> [About this task]
Every line below should be repeated exactly as written.

(Stored data entries)
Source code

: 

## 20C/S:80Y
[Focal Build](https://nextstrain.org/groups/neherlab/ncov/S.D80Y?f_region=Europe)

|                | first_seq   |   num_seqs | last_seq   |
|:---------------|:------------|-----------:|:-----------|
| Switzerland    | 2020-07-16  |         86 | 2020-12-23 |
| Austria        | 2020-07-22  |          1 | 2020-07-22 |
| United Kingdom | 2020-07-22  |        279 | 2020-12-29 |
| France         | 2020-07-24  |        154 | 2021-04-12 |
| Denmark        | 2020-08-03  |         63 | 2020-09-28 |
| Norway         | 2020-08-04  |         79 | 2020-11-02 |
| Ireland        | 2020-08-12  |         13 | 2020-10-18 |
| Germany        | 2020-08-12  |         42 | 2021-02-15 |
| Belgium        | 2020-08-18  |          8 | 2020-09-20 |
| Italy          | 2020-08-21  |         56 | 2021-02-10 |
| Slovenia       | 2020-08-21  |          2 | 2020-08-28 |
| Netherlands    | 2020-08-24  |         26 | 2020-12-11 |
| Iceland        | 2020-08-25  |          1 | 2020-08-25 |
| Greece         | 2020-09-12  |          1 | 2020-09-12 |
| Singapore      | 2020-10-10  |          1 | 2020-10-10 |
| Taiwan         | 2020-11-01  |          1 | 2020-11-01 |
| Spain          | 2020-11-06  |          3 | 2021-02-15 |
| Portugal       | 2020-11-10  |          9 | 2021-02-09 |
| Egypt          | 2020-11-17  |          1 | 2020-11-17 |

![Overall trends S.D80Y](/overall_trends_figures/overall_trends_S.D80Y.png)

> [The answer]
Source code

: 

## 20C/S:80Y
[Focal Build](https://nextstrain.org/groups/neherlab/ncov/S.D80Y?f_region=Europe)

|                | first_seq   |   num_seqs | last_seq   |
|:---------------|:------------|-----------:|:-----------|
| Switzerland    | 2020-07-16  |         86 | 2020-12-23 |
| Austria        | 2020-07-22  |          1 | 2020-07-22 |
| United Kingdom | 2020-07-22  |        279 | 2020-12-29 |
| France         | 2020-07-24  |        154 | 2021-04-12 |
| Denmark        | 2020-08-03  |         63 | 2020-09-28 |
| Norway         | 2020-08-04  |         79 | 2020-11-02 |
| Ireland        | 2020-08-12  |         13 | 2020-10-18 |
| Germany        | 2020-08-12  |         42 | 2021-02-15 |
| Belgium        | 2020-08-18  |          8 | 2020-09-20 |
| Italy          | 2020-08-21  |         56 | 2021-02-10 |
| Slovenia       | 2020-08-21  |          2 | 2020-08-28 |
| Netherlands    | 2020-08-24  |         26 | 2020-12-11 |
| Iceland        | 2020-08-25  |          1 | 2020-08-25 |
| Greece         | 2020-09-12  |          1 | 2020-09-12 |
| Singapore      | 2020-10-10  |          1 | 2020-10-10 |
| Taiwan         | 2020-11-01  |          1 | 2020-11-01 |
| Spain          | 2020-11-06  |          3 | 2021-02-15 |
| Portugal       | 2020-11-10  |          9 | 2021-02-09 |
| Egypt          | 2020-11-17  |          1 | 2020-11-17 |

![Overall trends S.D80Y](/overall_trends_figures/overall_trends_S.D80Y.png)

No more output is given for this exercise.